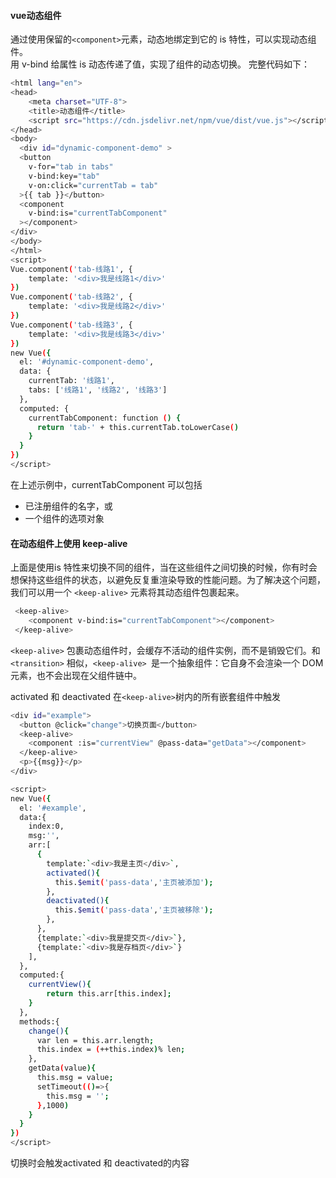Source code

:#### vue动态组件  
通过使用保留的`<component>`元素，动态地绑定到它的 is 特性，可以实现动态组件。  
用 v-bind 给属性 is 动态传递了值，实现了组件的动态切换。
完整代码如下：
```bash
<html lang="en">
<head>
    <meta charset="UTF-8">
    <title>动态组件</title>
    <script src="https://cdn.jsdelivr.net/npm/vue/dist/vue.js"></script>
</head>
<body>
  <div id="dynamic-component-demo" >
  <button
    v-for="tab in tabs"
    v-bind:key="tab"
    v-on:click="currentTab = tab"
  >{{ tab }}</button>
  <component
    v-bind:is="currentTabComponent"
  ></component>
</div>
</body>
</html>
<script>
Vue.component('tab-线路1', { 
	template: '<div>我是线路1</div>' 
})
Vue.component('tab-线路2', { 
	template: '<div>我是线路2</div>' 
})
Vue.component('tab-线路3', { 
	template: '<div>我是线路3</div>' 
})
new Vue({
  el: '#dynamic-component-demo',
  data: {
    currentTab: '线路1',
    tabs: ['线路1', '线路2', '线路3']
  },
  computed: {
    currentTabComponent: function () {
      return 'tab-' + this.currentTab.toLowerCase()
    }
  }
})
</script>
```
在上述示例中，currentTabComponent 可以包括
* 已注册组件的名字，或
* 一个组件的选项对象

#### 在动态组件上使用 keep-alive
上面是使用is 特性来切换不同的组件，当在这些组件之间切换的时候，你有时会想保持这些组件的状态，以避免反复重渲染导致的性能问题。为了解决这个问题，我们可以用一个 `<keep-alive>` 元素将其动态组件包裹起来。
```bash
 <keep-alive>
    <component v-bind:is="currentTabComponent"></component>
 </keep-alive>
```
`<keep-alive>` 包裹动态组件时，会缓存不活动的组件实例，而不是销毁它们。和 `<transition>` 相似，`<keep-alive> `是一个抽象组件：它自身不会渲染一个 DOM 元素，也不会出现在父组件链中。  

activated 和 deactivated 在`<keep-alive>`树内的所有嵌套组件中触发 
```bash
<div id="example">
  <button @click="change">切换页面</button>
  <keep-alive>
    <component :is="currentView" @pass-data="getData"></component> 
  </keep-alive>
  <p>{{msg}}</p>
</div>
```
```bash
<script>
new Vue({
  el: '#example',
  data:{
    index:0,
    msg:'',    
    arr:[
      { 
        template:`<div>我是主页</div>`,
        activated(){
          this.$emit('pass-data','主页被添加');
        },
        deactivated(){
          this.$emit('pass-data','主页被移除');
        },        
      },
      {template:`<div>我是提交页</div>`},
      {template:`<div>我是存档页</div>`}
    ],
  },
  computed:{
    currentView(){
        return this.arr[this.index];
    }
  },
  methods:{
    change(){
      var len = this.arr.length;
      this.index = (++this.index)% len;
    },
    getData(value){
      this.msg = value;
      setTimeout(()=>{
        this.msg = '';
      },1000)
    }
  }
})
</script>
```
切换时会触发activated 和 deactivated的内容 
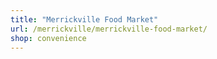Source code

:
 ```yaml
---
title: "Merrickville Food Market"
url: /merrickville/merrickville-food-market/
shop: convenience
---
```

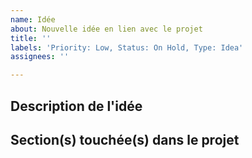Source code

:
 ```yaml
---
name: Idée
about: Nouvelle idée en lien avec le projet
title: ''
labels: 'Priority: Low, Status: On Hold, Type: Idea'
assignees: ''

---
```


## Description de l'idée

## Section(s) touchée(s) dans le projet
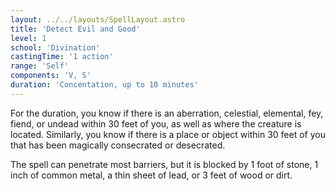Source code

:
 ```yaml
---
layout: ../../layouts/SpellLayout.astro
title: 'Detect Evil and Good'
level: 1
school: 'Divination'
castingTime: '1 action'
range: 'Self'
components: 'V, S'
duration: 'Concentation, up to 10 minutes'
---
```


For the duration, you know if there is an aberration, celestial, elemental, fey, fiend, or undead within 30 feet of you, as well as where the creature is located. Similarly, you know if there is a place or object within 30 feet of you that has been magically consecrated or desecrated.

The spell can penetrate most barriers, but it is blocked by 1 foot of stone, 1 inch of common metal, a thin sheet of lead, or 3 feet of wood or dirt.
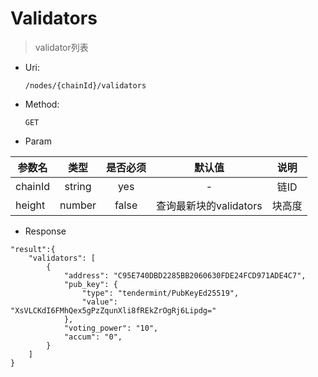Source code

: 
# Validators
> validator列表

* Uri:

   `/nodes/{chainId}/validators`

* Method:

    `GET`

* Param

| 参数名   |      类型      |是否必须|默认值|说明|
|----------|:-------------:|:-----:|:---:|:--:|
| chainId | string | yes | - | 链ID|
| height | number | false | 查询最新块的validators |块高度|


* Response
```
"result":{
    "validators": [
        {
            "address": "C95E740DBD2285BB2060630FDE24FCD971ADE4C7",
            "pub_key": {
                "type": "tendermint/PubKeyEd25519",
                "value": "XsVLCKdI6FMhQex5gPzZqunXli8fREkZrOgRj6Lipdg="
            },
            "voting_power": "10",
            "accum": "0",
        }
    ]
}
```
.....
▶ [Instructions for the task]: No pictures belong in the answer; copy all other parts of the listing exactly.

▶ [Answer space]:
Source code

:#### vue动态组件  
通过使用保留的`<component>`元素，动态地绑定到它的 is 特性，可以实现动态组件。  
用 v-bind 给属性 is 动态传递了值，实现了组件的动态切换。
完整代码如下：
```bash
<html lang="en">
<head>
    <meta charset="UTF-8">
    <title>动态组件</title>
    <script src="https://cdn.jsdelivr.net/npm/vue/dist/vue.js"></script>
</head>
<body>
  <div id="dynamic-component-demo" >
  <button
    v-for="tab in tabs"
    v-bind:key="tab"
    v-on:click="currentTab = tab"
  >{{ tab }}</button>
  <component
    v-bind:is="currentTabComponent"
  ></component>
</div>
</body>
</html>
<script>
Vue.component('tab-线路1', { 
	template: '<div>我是线路1</div>' 
})
Vue.component('tab-线路2', { 
	template: '<div>我是线路2</div>' 
})
Vue.component('tab-线路3', { 
	template: '<div>我是线路3</div>' 
})
new Vue({
  el: '#dynamic-component-demo',
  data: {
    currentTab: '线路1',
    tabs: ['线路1', '线路2', '线路3']
  },
  computed: {
    currentTabComponent: function () {
      return 'tab-' + this.currentTab.toLowerCase()
    }
  }
})
</script>
```
在上述示例中，currentTabComponent 可以包括
* 已注册组件的名字，或
* 一个组件的选项对象

#### 在动态组件上使用 keep-alive
上面是使用is 特性来切换不同的组件，当在这些组件之间切换的时候，你有时会想保持这些组件的状态，以避免反复重渲染导致的性能问题。为了解决这个问题，我们可以用一个 `<keep-alive>` 元素将其动态组件包裹起来。
```bash
 <keep-alive>
    <component v-bind:is="currentTabComponent"></component>
 </keep-alive>
```
`<keep-alive>` 包裹动态组件时，会缓存不活动的组件实例，而不是销毁它们。和 `<transition>` 相似，`<keep-alive> `是一个抽象组件：它自身不会渲染一个 DOM 元素，也不会出现在父组件链中。  

activated 和 deactivated 在`<keep-alive>`树内的所有嵌套组件中触发 
```bash
<div id="example">
  <button @click="change">切换页面</button>
  <keep-alive>
    <component :is="currentView" @pass-data="getData"></component> 
  </keep-alive>
  <p>{{msg}}</p>
</div>
```
```bash
<script>
new Vue({
  el: '#example',
  data:{
    index:0,
    msg:'',    
    arr:[
      { 
        template:`<div>我是主页</div>`,
        activated(){
          this.$emit('pass-data','主页被添加');
        },
        deactivated(){
          this.$emit('pass-data','主页被移除');
        },        
      },
      {template:`<div>我是提交页</div>`},
      {template:`<div>我是存档页</div>`}
    ],
  },
  computed:{
    currentView(){
        return this.arr[this.index];
    }
  },
  methods:{
    change(){
      var len = this.arr.length;
      this.index = (++this.index)% len;
    },
    getData(value){
      this.msg = value;
      setTimeout(()=>{
        this.msg = '';
      },1000)
    }
  }
})
</script>
```
切换时会触发activated 和 deactivated的内容 
Source code

:
 ```yaml
---
title: "Merrickville Food Market"
url: /merrickville/merrickville-food-market/
shop: convenience
---
```

Source code

:
 ```yaml
---
name: Idée
about: Nouvelle idée en lien avec le projet
title: ''
labels: 'Priority: Low, Status: On Hold, Type: Idea'
assignees: ''

---
```


## Description de l'idée

## Section(s) touchée(s) dans le projet
Source code

:
 ```yaml
---
layout: ../../layouts/SpellLayout.astro
title: 'Detect Evil and Good'
level: 1
school: 'Divination'
castingTime: '1 action'
range: 'Self'
components: 'V, S'
duration: 'Concentation, up to 10 minutes'
---
```


For the duration, you know if there is an aberration, celestial, elemental, fey, fiend, or undead within 30 feet of you, as well as where the creature is located. Similarly, you know if there is a place or object within 30 feet of you that has been magically consecrated or desecrated.

The spell can penetrate most barriers, but it is blocked by 1 foot of stone, 1 inch of common metal, a thin sheet of lead, or 3 feet of wood or dirt.
Source code

: 
# Validators
> validator列表

* Uri:

   `/nodes/{chainId}/validators`

* Method:

    `GET`

* Param

| 参数名   |      类型      |是否必须|默认值|说明|
|----------|:-------------:|:-----:|:---:|:--:|
| chainId | string | yes | - | 链ID|
| height | number | false | 查询最新块的validators |块高度|


* Response
```
"result":{
    "validators": [
        {
            "address": "C95E740DBD2285BB2060630FDE24FCD971ADE4C7",
            "pub_key": {
                "type": "tendermint/PubKeyEd25519",
                "value": "XsVLCKdI6FMhQex5gPzZqunXli8fREkZrOgRj6Lipdg="
            },
            "voting_power": "10",
            "accum": "0",
        }
    ]
}
```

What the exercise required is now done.